第109話 一騎当千の闇
この場に居合わせた住民や兵士、そして一応冒険者ギルドの職員に事の顛末を伝えた。
職員にはディーデリックとサスキア監視の下、正式な書類を作成、冒険者ギルドを含め全ギルドへ発信させた。
これで今後の反応と対応がどう変わるかだ。
後始末も終え、王都へ戻る事になった。
最後に残ったのが・・・・
「これ、どうすればいいんだ?」
地面に拘束されたまま横たわっている12人のクラン【一騎当千】メンバー。
連れて帰る必要があるのか?
そうそう、手続きの間にフロリーナにはもう一つ仕事をしてもらった。
糞尿をまき散らし、魔物の汚物を俺達の目の前で・・・・俺も巻き添えにあったが・・・・やらかしていたからな、それを浄化してもらったのだ。
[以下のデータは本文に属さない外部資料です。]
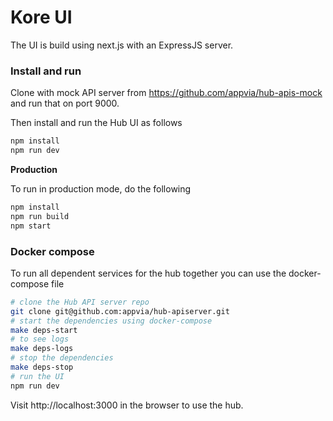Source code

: # Kore UI

The UI is build using next.js with an ExpressJS server.

### Install and run

Clone with mock API server from https://github.com/appvia/hub-apis-mock and run that on port 9000.

Then install and run the Hub UI as follows

```bash
npm install
npm run dev
```

**Production**

To run in production mode, do the following

```bash
npm install
npm run build
npm start
```

### Docker compose

To run all dependent services for the hub together you can use the docker-compose file

```bash
# clone the Hub API server repo
git clone git@github.com:appvia/hub-apiserver.git
# start the dependencies using docker-compose
make deps-start
# to see logs
make deps-logs
# stop the dependencies
make deps-stop
# run the UI
npm run dev
```

Visit http://localhost:3000 in the browser to use the hub.

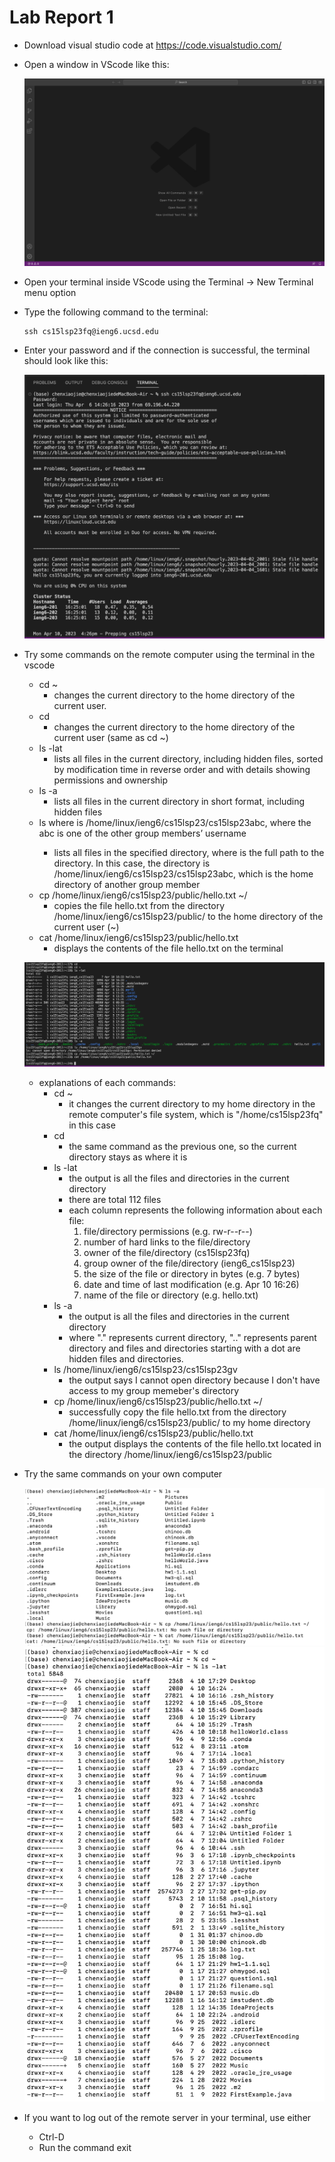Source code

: # Lab Report 1
* Download visual studio code at  https://code.visualstudio.com/

* Open a window in VScode like this:  

  ![Image](vscode.png)

* Open your terminal inside VScode using the Terminal → New Terminal menu option

* Type the following command to the terminal:
    ```
    ssh cs15lsp23fq@ieng6.ucsd.edu
    ```

* Enter your password and if the connection is successful, the terminal should look like this:

  ![Image](new.png)

* Try some commands on the remote computer using the terminal in the vscode 
  * cd ~
    * changes the current directory to the home directory of the current user. 
  * cd
    * changes the current directory to the home directory of the current user (same as cd ~)
  * ls -lat
    * lists all files in the current directory, including hidden files, sorted by modification time in reverse order and with details showing permissions and ownership
  * ls -a
    * lists all files in the current directory in short format, including hidden files
  * ls <directory> where <directory> is /home/linux/ieng6/cs15lsp23/cs15lsp23abc, where the abc is one of the other group members’ username
    * lists all files in the specified directory, where <directory> is the full path to the directory. In this case, the directory is /home/linux/ieng6/cs15lsp23/cs15lsp23abc, which is the home directory of another group member
  * cp /home/linux/ieng6/cs15lsp23/public/hello.txt ~/
    * copies the file hello.txt from the directory /home/linux/ieng6/cs15lsp23/public/ to the home directory of the current user (~)
  * cat /home/linux/ieng6/cs15lsp23/public/hello.txt
    * displays the contents of the file hello.txt on the terminal

  ![Image](command.png)
  
  * explanations of each commands:
    * cd ~
      * it changes the current directory to my home directory in the remote computer's file system, which is "/home/cs15lsp23fq" in this case
    * cd 
      * the same command as the previous one, so the current directory stays as where it is
    * ls -lat
      * the output is all the files and directories in the current directory
      * there are total 112 files
      * each column represents the following information about each file:
          1. file/directory permissions (e.g. rw-r--r--)
          2. number of hard links to the file/directory
          3. owner of the file/directory (cs15lsp23fq)
          4. group owner of the file/directory (ieng6_cs15lsp23)
          5. the size of the file or directory in bytes (e.g. 7 bytes)
          6. date and time of last modification (e.g. Apr 10 16:26)
          7. name of the file or directory (e.g. hello.txt)
    * ls -a
      * the output is all the files and directories in the current directory
      * where "." represents current directory, ".." represents parent directory and files and directories starting with a dot are hidden files and directories. 
    * ls /home/linux/ieng6/cs15lsp23/cs15lsp23gv
      * the output says I cannot open directory because I don't have access to my group memeber's directory
    * cp /home/linux/ieng6/cs15lsp23/public/hello.txt ~/
      * successfully copy the file hello.txt from the directory /home/linux/ieng6/cs15lsp23/public/ to my home directory 
    * cat /home/linux/ieng6/cs15lsp23/public/hello.txt
      * the output displays the contents of the file hello.txt located in the directory /home/linux/ieng6/cs15lsp23/public
      
 
  
* Try the same commands on your own computer 
  
  ![Image](own.png)
  ![Image](own2.png)
  
* If you want to log out of the remote server in your terminal, use either
  * Ctrl-D
  * Run the command exit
これに関しては冒険者ギルドで正式な依頼を出してもらった。
しかも指名依頼として、俺達が直接受ける事になった。
これで言い逃れもできまい。
そしてカードでこの12人が【一騎当千】所属と確認もした。
バカな事だ。
何が気に入らなかったのか知らないが、こっちはC級クラン。あっちは唯一のS級クラン。
だがこれでどうなるのか。陥落か?
俺は帰還の準備に取り掛かった。
そうは言ってもクランメンバー全員を【天ちゃんに】乗せるだけなのだがな。
後は冒険者ギルドの職員3人。
目の前の12人はわんこ部隊に任せた。
移動できるような拘束に変更し、シロ達に託した。
尤も途中で逃げだそうとも、カードで所属とかは把握しているから無駄なのだが、念の為にそう伝えておいた。
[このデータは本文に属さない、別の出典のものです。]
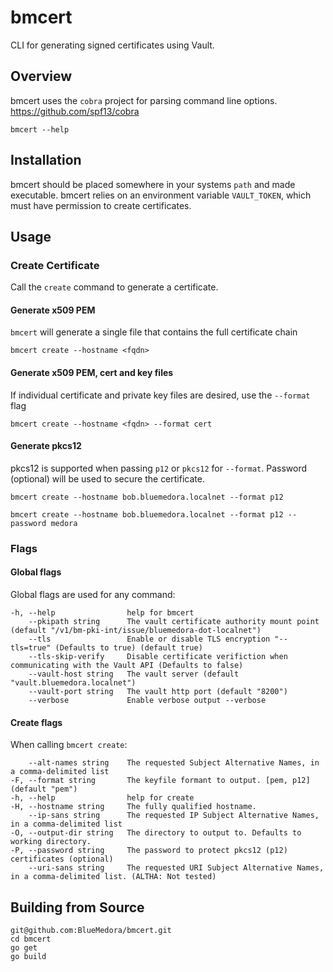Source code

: # bmcert
CLI for generating signed certificates using Vault.


## Overview
bmcert uses the `cobra` project for parsing command line options. https://github.com/spf13/cobra
```
bmcert --help
```


## Installation
bmcert should be placed somewhere in your systems `path` and made executable. bmcert relies
on an environment variable `VAULT_TOKEN`, which must have permission to create certificates.


## Usage

### Create Certificate
Call the `create` command to generate a certificate.

#### Generate x509 PEM
`bmcert` will generate a single file that contains the full certificate chain
```
bmcert create --hostname <fqdn>
```

#### Generate x509 PEM, cert and key files
If individual certificate and private key files are desired, use the `--format` flag
```
bmcert create --hostname <fqdn> --format cert
```

#### Generate pkcs12
pkcs12 is supported when passing `p12` or `pkcs12` for `--format`.
Password (optional) will be used to secure the certificate.
```
bmcert create --hostname bob.bluemedora.localnet --format p12

bmcert create --hostname bob.bluemedora.localnet --format p12 --password medora
```


### Flags

#### Global flags
Global flags are used for any command:
```
-h, --help                help for bmcert
    --pkipath string      The vault certificate authority mount point (default "/v1/bm-pki-int/issue/bluemedora-dot-localnet")
    --tls                 Enable or disable TLS encryption "--tls=true" (Defaults to true) (default true)
    --tls-skip-verify     Disable certificate verifiction when communicating with the Vault API (Defaults to false)
    --vault-host string   The vault server (default "vault.bluemedora.localnet")
    --vault-port string   The vault http port (default "8200")
    --verbose             Enable verbose output --verbose
```

#### Create flags
When calling `bmcert create`:
```
    --alt-names string    The requested Subject Alternative Names, in a comma-delimited list
-F, --format string       The keyfile formant to output. [pem, p12] (default "pem")
-h, --help                help for create
-H, --hostname string     The fully qualified hostname.
    --ip-sans string      The requested IP Subject Alternative Names, in a comma-delimited list
-O, --output-dir string   The directory to output to. Defaults to working directory.
-P, --password string     The password to protect pkcs12 (p12) certificates (optional)
    --uri-sans string     The requested URI Subject Alternative Names, in a comma-delimited list. (ALTHA: Not tested)
```


## Building from Source
```
git@github.com:BlueMedora/bmcert.git
cd bmcert
go get
go build
```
偽証している可能性もあるが、今回はカードを機械で調べさせた。
もし偽証していれば、これはこれで問題だ。
何とか疑いが晴れた訳だし、やっと戻る事が出来る。
白磁器の生産も止まってしまったし、全くいい事が無い!
「クーン、帰りましょ。」
ヤーナが俺の腕を取ってくれる。
なんだかいい匂いがするのだが何でだ。
「ああ、帰ろう。それにしてもヤーナっていい匂いがするな。」
「な、何?私って臭う?」
「臭うんじゃなくって、いい匂いがするって事だけど。つまり好ましいにお・・・・香りだな。」
「香りって・・・・あ、後でクーンが希望するなら・・・・さあ、帰りましょ!」
後で希望するってどういう希望だ?
しかし糞尿をまき散らかすとか、何だったんだ。
まあ日本に居た時にもこういった理不尽な輩は一定数いたしな。どこの世界でも居るんだよな。
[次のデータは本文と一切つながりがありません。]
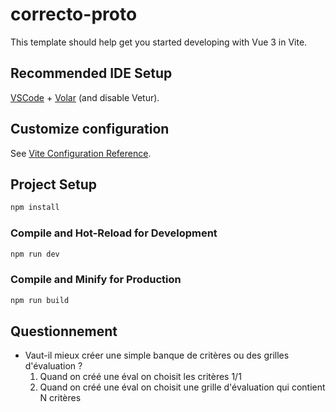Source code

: # correcto-proto

This template should help get you started developing with Vue 3 in Vite.

## Recommended IDE Setup

[VSCode](https://code.visualstudio.com/) + [Volar](https://marketplace.visualstudio.com/items?itemName=Vue.volar) (and disable Vetur).

## Customize configuration

See [Vite Configuration Reference](https://vite.dev/config/).

## Project Setup

```sh
npm install
```

### Compile and Hot-Reload for Development

```sh
npm run dev
```

### Compile and Minify for Production

```sh
npm run build
```


## Questionnement

- Vaut-il mieux créer une simple banque de critères ou des grilles d'évaluation ?
  1. Quand on créé une éval on choisit les critères 1/1
  2. Quand on créé une éval on choisit une grille d'évaluation qui contient N critères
こうして俺達は天馬で、拘束した連中はわんこ部隊が陰伏で連れて行ってくれた。
・・・・
・・・
・・
・
俺は王都の冒険者ギルドにやってきた。
そしてクラン【一騎当千】代表と向き合っている。
すまんが野郎の顔をマジマジと見つめる趣味はないんだが。
「クソガキの集団が俺達の仲間をはめてくれたんだってな!よくもまあこんな凝ったマネをしてくれたもんだ!」
いきなりの暴言。
「どうでもいい事ですが、既にこの件に関してはあらゆるギルドに伝えてありますし、カードを調べて言い訳の出来ないようにしていますから、今後の対応を間違えると大変な事になりますよ。」
俺はそうアドバイスをして建物の中に入っていく。
あの調子では、まだまだ問題解決には程遠そうだな。